T2T genome evaluation
1) The continuity of genome assembly was assessed by the position and number of gaps on the genome, as shown in table 4.
Table 4:0gap genome
2) Using software bwa (version: 0.7.17-r 1188) and comparing (mapping) the quality control reads (clean reads) obtained by the second generation high throughput sequencing (such as the Illumina sequencing platform) to the reference genome. The statistical second-generation alignment and coverage are shown in table 5.
Table 5:
note that: sample name: sample name; mapping rate (%): the comparison rate; paired mapping rate (%): double-end comparison rate; average sequencing depth: average sequencing depth; coverage (%): coverage; coverage at least 4X (%): coverage above 4X depth; coverage at least 10X (%): coverage above 10X depth; coverage at least 20X (%): coverage above 20X depth.
3) Software BUSCO (version: 4.1.4; parameters: -evaluation 1 e-05) to evaluate the integrity of the genome assembly, the results are shown in table 6. At better genome integrity, the Complete BUSCOs (C) ratio in the B USCO evaluation in the T2T genome is typically greater than 95%.
Table 6: integrity assessment results of genome assembly
Note that: complete BUSCOs are Complete BUSCO; complete and single-copy BUSCOs are complete and single copy BUSCOs; complete and duplicated BUSCOs is complete but multicopy BUSCO; fragmented BUSCOs is incomplete BUSCO; the Missing BUSCO is Missing BUSCO; total BUSCO groups searched is the total number of conserved protein genes recorded in BUSCO pool used this time.
4) The results of the kmer statistics through the second generation data and the genome are shown in table 7. The number of the kmer species and the distribution thereof were compared to judge the quality and accuracy of genome assembly.
Table 7: genome assembly QV value statistics
qv completeness(%) length N50 ReadsNum
45.1739 99.1838 397,733,901 32,070,994 12
Note that: qv is the qv value used to assess genome quality; complexation is used to assess genome integrity; length is the genome length; n50 is N50 of contig grade, namely all contigs are sequentially accumulated after being sequenced from long to short, and when the added length reaches half of the total length of the genome, the last contig length is N50; reads Num is the number of contig-level genome Reads.
5) The results of the telomere sequence identification were based on the telomere region base repeat sequence (CCCTAAA at the 5 'end and ttaggg at the 3' end) and are shown in table 8.
Table 8: telomere repeat statistics
/>
6) Centromere sequence identification
(I)ChIP-Seq
After obtaining centromere ChIP-seq data, screening by comparison with genome sequence to obtain data with single copy on genome, and anchoring the data to genome of corresponding species to obtain ChIP-seq enriched peak diagram indicating centromere region. This method has been used for precise localization of the genome of centromeres.
(II) FISH verification
Fluorescent In Situ Hybridization (FISH) verification combined with cytology eventually allows identification of centromeric region specific repeat sequences.

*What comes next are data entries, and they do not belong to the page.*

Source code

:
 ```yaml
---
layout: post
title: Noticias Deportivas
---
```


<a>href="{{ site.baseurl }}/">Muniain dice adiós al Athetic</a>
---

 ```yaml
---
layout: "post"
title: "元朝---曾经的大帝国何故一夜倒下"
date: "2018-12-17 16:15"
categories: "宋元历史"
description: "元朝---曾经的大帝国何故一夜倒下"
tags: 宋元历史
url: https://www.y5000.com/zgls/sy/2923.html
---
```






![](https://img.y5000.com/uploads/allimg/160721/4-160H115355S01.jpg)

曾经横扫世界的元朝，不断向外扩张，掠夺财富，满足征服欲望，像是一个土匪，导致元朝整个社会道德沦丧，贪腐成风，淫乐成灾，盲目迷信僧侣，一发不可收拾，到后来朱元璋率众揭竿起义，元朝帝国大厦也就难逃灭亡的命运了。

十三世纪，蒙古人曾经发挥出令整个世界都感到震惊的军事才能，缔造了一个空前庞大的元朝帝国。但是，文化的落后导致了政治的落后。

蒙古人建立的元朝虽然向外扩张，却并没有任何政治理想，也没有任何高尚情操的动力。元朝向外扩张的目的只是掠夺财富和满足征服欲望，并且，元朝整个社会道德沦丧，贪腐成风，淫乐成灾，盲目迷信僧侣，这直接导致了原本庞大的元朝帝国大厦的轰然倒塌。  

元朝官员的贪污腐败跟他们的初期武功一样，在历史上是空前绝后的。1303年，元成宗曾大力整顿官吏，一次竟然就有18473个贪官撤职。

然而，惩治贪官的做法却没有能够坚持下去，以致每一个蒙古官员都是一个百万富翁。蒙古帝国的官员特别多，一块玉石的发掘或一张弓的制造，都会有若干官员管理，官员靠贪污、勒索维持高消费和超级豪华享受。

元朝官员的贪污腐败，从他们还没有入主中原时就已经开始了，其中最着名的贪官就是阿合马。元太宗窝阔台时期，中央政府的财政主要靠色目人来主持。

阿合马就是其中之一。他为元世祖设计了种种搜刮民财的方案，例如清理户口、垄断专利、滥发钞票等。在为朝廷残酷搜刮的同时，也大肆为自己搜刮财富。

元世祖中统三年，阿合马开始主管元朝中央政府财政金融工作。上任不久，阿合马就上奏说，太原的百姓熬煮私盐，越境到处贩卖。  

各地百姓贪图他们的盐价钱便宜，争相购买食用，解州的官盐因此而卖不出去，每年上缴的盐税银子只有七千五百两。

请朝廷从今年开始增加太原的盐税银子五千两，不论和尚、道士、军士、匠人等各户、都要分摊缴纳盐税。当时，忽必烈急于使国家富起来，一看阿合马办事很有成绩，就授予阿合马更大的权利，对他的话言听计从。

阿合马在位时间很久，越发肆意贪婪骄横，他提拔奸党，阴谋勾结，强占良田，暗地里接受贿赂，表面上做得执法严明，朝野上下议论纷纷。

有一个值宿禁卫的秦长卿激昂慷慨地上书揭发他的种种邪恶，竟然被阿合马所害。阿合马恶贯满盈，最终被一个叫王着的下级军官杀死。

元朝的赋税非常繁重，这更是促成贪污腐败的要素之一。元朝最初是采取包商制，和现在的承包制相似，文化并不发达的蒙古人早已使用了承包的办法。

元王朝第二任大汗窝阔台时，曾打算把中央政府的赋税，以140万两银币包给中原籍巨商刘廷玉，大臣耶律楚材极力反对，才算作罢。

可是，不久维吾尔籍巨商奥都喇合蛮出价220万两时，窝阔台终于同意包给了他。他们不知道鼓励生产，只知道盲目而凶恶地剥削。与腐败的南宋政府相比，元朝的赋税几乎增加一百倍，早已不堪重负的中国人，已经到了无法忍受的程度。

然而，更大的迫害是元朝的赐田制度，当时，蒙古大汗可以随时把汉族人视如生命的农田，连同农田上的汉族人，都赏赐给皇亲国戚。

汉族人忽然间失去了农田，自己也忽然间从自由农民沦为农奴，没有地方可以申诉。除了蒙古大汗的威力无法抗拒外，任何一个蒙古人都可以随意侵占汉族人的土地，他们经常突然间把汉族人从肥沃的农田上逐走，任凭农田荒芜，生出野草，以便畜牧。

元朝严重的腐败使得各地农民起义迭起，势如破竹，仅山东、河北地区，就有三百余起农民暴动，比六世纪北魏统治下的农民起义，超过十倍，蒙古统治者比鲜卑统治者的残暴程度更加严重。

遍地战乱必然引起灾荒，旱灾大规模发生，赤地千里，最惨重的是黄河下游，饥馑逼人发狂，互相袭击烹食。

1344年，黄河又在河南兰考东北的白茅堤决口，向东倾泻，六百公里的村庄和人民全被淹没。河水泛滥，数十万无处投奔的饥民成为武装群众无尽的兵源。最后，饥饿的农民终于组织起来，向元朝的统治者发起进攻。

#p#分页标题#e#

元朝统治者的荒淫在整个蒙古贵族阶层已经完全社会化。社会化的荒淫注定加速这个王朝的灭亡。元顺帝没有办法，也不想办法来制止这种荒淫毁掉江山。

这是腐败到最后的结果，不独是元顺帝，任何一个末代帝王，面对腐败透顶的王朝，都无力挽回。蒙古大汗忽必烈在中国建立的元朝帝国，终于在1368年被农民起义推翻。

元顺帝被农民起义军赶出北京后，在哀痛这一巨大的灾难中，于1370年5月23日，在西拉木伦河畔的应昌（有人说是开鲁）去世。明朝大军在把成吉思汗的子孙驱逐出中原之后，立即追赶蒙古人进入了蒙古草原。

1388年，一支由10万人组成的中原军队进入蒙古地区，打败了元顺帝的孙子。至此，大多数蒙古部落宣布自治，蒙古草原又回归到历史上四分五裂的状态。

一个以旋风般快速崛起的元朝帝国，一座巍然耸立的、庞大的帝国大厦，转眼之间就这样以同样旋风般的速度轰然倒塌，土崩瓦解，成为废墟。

11. Final T2T version Hi-C interaction heat map
After telomere extension, gap supplementation and error correction, a new chromosome-level Hi-C interaction heat map is obtained through Hi-C data again by using the final T2T version genome, and whether the previous operation is correct or not is identified through the abnormality of interaction signals in the heat map as shown in figure 4.
12. Co-linearity analysis
Comparing the assembled genome with historical genome version of the target species; the analysis was limited to historical genomic versions of species and the results of the colinear analysis are shown in figure 5. The historical genome version is a genome obtained by another T2T assembly method.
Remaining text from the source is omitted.